» **Task material**
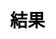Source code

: ---
title: 結果
layout: guess_who_win_animal/result
description: 猜猜誰會贏 - 兌獎頁面.
js: ["js/game/guess_who_win_animal/parameter.js", "js/game/guess_who_win_animal/result.js"]
css: ["css/game/guess_who_win_animal/guess_who_win_animal.css"]
---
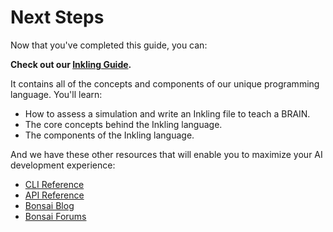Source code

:# Next Steps

Now that you've completed this guide, you can:

**Check out our [Inkling Guide][1].**

It contains all of the concepts and components of our unique programming language. You'll learn:

* How to assess a simulation and write an Inkling file to teach a BRAIN.
* The core concepts behind the Inkling language.
* The components of the Inkling language.

And we have these other resources that will enable you to maximize your AI development experience:

* [CLI Reference][2]
* [API Reference][3]
* [Bonsai Blog][4]
* [Bonsai Forums][5]

[1]: ./inkling-guide.html
[2]: ./cli-reference.html
[3]: ./api-reference.html
[4]: https://bons.ai/blog
[5]: http://forums.bons.ai/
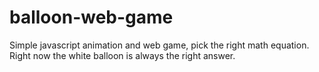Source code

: # balloon-web-game

Simple javascript animation and web game, pick the right math equation. Right now the white balloon is always the right answer.

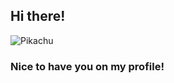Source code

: ## Hi there!

![Pikachu](https://media.giphy.com/media/xuXzcHMkuwvf2/giphy.gif)

### Nice to have you on my profile!
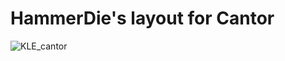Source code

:# HammerDie's layout for Cantor
![KLE_cantor](https://user-images.githubusercontent.com/82640184/185182547-37d00ba8-0a72-4a83-ba65-7bf17f1ef9ac.jpg)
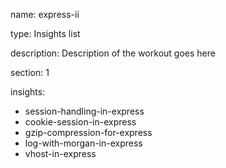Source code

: name: express-ii

type: Insights list

description: Description of the workout goes here

section: 1

insights:
  - session-handling-in-express
  - cookie-session-in-express
  - gzip-compression-for-express
  - log-with-morgan-in-express
  - vhost-in-express
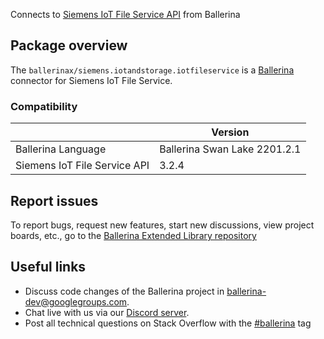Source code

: Connects to [Siemens IoT File Service API](https://developer.mindsphere.io/apis/iot-iotfile/api-iotfile-overview.html) from Ballerina

## Package overview
The `ballerinax/siemens.iotandstorage.iotfileservice` is a [Ballerina](https://ballerina.io/) connector for Siemens IoT File Service.

### Compatibility
|                                   | Version                   |
|-----------------------------------|---------------------------|
| Ballerina Language                | Ballerina Swan Lake 2201.2.1|
| Siemens IoT File Service  API     | 3.2.4                     |

## Report issues
To report bugs, request new features, start new discussions, view project boards, etc., go to the [Ballerina Extended Library repository](https://github.com/ballerina-platform/ballerina-extended-library)

## Useful links
- Discuss code changes of the Ballerina project in [ballerina-dev@googlegroups.com](mailto:ballerina-dev@googlegroups.com).
- Chat live with us via our [Discord server](https://discord.gg/ballerinalang).
- Post all technical questions on Stack Overflow with the [#ballerina](https://stackoverflow.com/questions/tagged/ballerina) tag
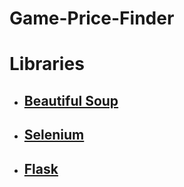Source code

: # Game-Price-Finder
# Libraries
* ## [Beautiful Soup](https://www.crummy.com/software/BeautifulSoup/bs4/doc/)
* ## [Selenium](https://selenium-python.readthedocs.io/)
* ## [Flask](https://flask.palletsprojects.com/en/2.0.x/)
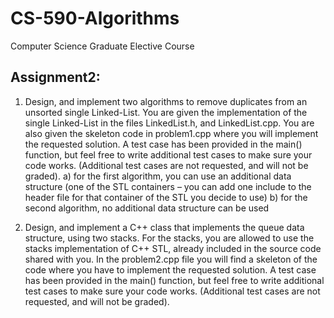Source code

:# CS-590-Algorithms
Computer Science Graduate Elective Course

Assignment2:
--------------
1. Design, and implement two algorithms to remove duplicates from an unsorted single Linked-List. You
are given the implementation of the single Linked-List in the files LinkedList.h, and LinkedList.cpp. You are
also given the skeleton code in problem1.cpp where you will implement the requested solution. A test
case has been provided in the main() function, but feel free to write additional test cases to make sure
your code works. (Additional test cases are not requested, and will not be graded).
a) for the first algorithm, you can use an additional data structure (one of the STL containers –
you can add one include to the header file for that container of the STL you decide to use)
b) for the second algorithm, no additional data structure can be used

2. Design, and implement a C++ class that implements the queue data structure, using two stacks. For the
stacks, you are allowed to use the stacks implementation of C++ STL, already included in the source code
shared with you. In the problem2.cpp file you will find a skeleton of the code where you have to implement
the requested solution. A test case has been provided in the main() function, but feel free to write
additional test cases to make sure your code works. (Additional test cases are not requested, and will not
be graded).
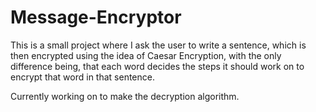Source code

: # Message-Encryptor
This is a small project where I ask the user to write a sentence, which is then encrypted using the idea of Caesar Encryption, with the only difference being, that each word decides the steps it should work on to encrypt that word in that sentence. 

Currently working on to make the decryption algorithm.
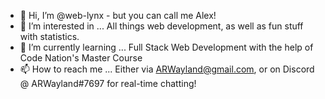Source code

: - 👋 Hi, I’m @web-lynx - but you can call me Alex!
- 👀 I’m interested in ... All things web development, as well as fun stuff with statistics.
- 🌱 I’m currently learning ... Full Stack Web Development with the help of Code Nation's Master Course
- 📫 How to reach me ... Either via ARWayland@gmail.com, or on Discord @ ARWayland#7697 for real-time chatting!

<!---
web-lynx/web-lynx is a ✨ special ✨ repository because its `README.md` (this file) appears on your GitHub profile.
You can click the Preview link to take a look at your changes.
--->
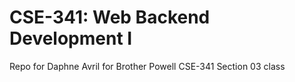 # CSE-341: Web Backend Development I

Repo for Daphne Avril for Brother Powell CSE-341 Section 03 class 
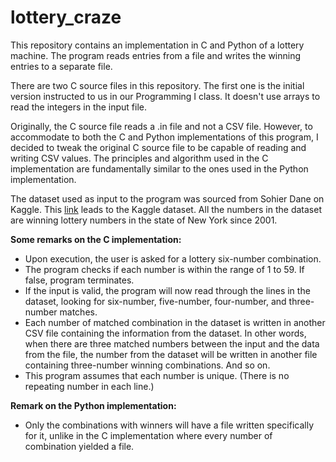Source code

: # lottery_craze
This repository contains an implementation in C and Python of a lottery machine. The program reads entries from a file and writes the winning entries to a separate file.

There are two C source files in this repository. The first one is the initial version instructed to us in our Programming I class. It doesn't use arrays to read the integers in the input file. 

Originally, the C source file reads a .in file and not a CSV file. However, to accommodate to both the C and Python implementations of this program, I decided to tweak the original C source file to be capable of reading and writing CSV values. The principles and algorithm used in the C implementation are fundamentally similar to the ones used in the Python implementation. 

The dataset used as input to the program was sourced from Sohier Dane on Kaggle. This <a href="https://www.kaggle.com/datasets/sohier/ny-state-lotto-winning-numbers/data">link</a> leads to the Kaggle dataset. All the numbers in the dataset are winning lottery numbers in the state of New York since 2001.

<strong>Some remarks on the C implementation: </strong>
<ul>
  <li>Upon execution, the user is asked for a lottery six-number combination.</li>
  <li>The program checks if each number is within the range of 1 to 59. If false, program terminates.</li>
  <li>If the input is valid, the program will now read through the lines in the dataset, looking for six-number, five-number, four-number, and three-number matches.</li>
  <li>Each number of matched combination in the dataset is written in another CSV file containing the information from the dataset. In other words, when there are three matched numbers between the input and the data from the file, the number from the dataset will be written in another file containing three-number winning combinations. And so on.</li>
  <li>This program assumes that each number is unique. (There is no repeating number in each line.)</li>
</ul>


<strong>Remark on the Python implementation: </strong>
<ul>
  <li>Only the combinations with winners will have a file written specifically for it, unlike in the C implementation where every number of combination yielded a file.</li>
</ul>
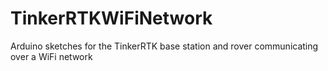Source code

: # TinkerRTKWiFiNetwork
Arduino sketches for the TinkerRTK base station and rover communicating over a WiFi network
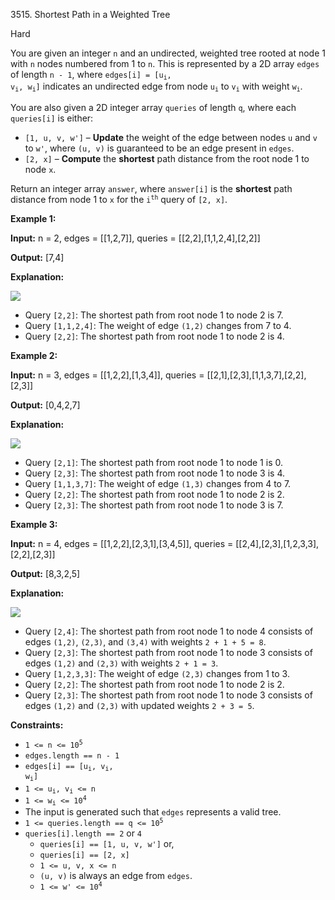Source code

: 3515\. Shortest Path in a Weighted Tree

Hard

You are given an integer `n` and an undirected, weighted tree rooted at node 1 with `n` nodes numbered from 1 to `n`. This is represented by a 2D array `edges` of length `n - 1`, where <code>edges[i] = [u<sub>i</sub>, v<sub>i</sub>, w<sub>i</sub>]</code> indicates an undirected edge from node <code>u<sub>i</sub></code> to <code>v<sub>i</sub></code> with weight <code>w<sub>i</sub></code>.

You are also given a 2D integer array `queries` of length `q`, where each `queries[i]` is either:

*   `[1, u, v, w']` – **Update** the weight of the edge between nodes `u` and `v` to `w'`, where `(u, v)` is guaranteed to be an edge present in `edges`.
*   `[2, x]` – **Compute** the **shortest** path distance from the root node 1 to node `x`.

Return an integer array `answer`, where `answer[i]` is the **shortest** path distance from node 1 to `x` for the <code>i<sup>th</sup></code> query of `[2, x]`.

**Example 1:**

**Input:** n = 2, edges = [[1,2,7]], queries = [[2,2],[1,1,2,4],[2,2]]

**Output:** [7,4]

**Explanation:**

![](https://assets.leetcode.com/uploads/2025/03/13/screenshot-2025-03-13-at-133524.png)

*   Query `[2,2]`: The shortest path from root node 1 to node 2 is 7.
*   Query `[1,1,2,4]`: The weight of edge `(1,2)` changes from 7 to 4.
*   Query `[2,2]`: The shortest path from root node 1 to node 2 is 4.

**Example 2:**

**Input:** n = 3, edges = [[1,2,2],[1,3,4]], queries = [[2,1],[2,3],[1,1,3,7],[2,2],[2,3]]

**Output:** [0,4,2,7]

**Explanation:**

![](https://assets.leetcode.com/uploads/2025/03/13/screenshot-2025-03-13-at-132247.png)

*   Query `[2,1]`: The shortest path from root node 1 to node 1 is 0.
*   Query `[2,3]`: The shortest path from root node 1 to node 3 is 4.
*   Query `[1,1,3,7]`: The weight of edge `(1,3)` changes from 4 to 7.
*   Query `[2,2]`: The shortest path from root node 1 to node 2 is 2.
*   Query `[2,3]`: The shortest path from root node 1 to node 3 is 7.

**Example 3:**

**Input:** n = 4, edges = [[1,2,2],[2,3,1],[3,4,5]], queries = [[2,4],[2,3],[1,2,3,3],[2,2],[2,3]]

**Output:** [8,3,2,5]

**Explanation:**

![](https://assets.leetcode.com/uploads/2025/03/13/screenshot-2025-03-13-at-133306.png)

*   Query `[2,4]`: The shortest path from root node 1 to node 4 consists of edges `(1,2)`, `(2,3)`, and `(3,4)` with weights `2 + 1 + 5 = 8`.
*   Query `[2,3]`: The shortest path from root node 1 to node 3 consists of edges `(1,2)` and `(2,3)` with weights `2 + 1 = 3`.
*   Query `[1,2,3,3]`: The weight of edge `(2,3)` changes from 1 to 3.
*   Query `[2,2]`: The shortest path from root node 1 to node 2 is 2.
*   Query `[2,3]`: The shortest path from root node 1 to node 3 consists of edges `(1,2)` and `(2,3)` with updated weights `2 + 3 = 5`.

**Constraints:**

*   <code>1 <= n <= 10<sup>5</sup></code>
*   `edges.length == n - 1`
*   <code>edges[i] == [u<sub>i</sub>, v<sub>i</sub>, w<sub>i</sub>]</code>
*   <code>1 <= u<sub>i</sub>, v<sub>i</sub> <= n</code>
*   <code>1 <= w<sub>i</sub> <= 10<sup>4</sup></code>
*   The input is generated such that `edges` represents a valid tree.
*   <code>1 <= queries.length == q <= 10<sup>5</sup></code>
*   `queries[i].length == 2` or `4`
    *   `queries[i] == [1, u, v, w']` or,
    *   `queries[i] == [2, x]`
    *   `1 <= u, v, x <= n`
    *   `(u, v)` is always an edge from `edges`.
    *   <code>1 <= w' <= 10<sup>4</sup></code>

» **Exercise goal**
Output exactly those lines of the data above that run from the line with "a) for the first" up to and including the line with "# CSE-341: Web Backend Development I". No pictures go in.

» **Reply to the exercise**
a) for the first algorithm, you can use an additional data structure (one of the STL containers –
you can add one include to the header file for that container of the STL you decide to use)
b) for the second algorithm, no additional data structure can be used

2. Design, and implement a C++ class that implements the queue data structure, using two stacks. For the
stacks, you are allowed to use the stacks implementation of C++ STL, already included in the source code
shared with you. In the problem2.cpp file you will find a skeleton of the code where you have to implement
the requested solution. A test case has been provided in the main() function, but feel free to write
additional test cases to make sure your code works. (Additional test cases are not requested, and will not
be graded).
Source code

: # Message-Encryptor
This is a small project where I ask the user to write a sentence, which is then encrypted using the idea of Caesar Encryption, with the only difference being, that each word decides the steps it should work on to encrypt that word in that sentence. 

Currently working on to make the decryption algorithm.
Source code

: - 👋 Hi, I’m @web-lynx - but you can call me Alex!
- 👀 I’m interested in ... All things web development, as well as fun stuff with statistics.
- 🌱 I’m currently learning ... Full Stack Web Development with the help of Code Nation's Master Course
- 📫 How to reach me ... Either via ARWayland@gmail.com, or on Discord @ ARWayland#7697 for real-time chatting!

<!---
web-lynx/web-lynx is a ✨ special ✨ repository because its `README.md` (this file) appears on your GitHub profile.
You can click the Preview link to take a look at your changes.
--->
 # CSE-341: Web Backend Development I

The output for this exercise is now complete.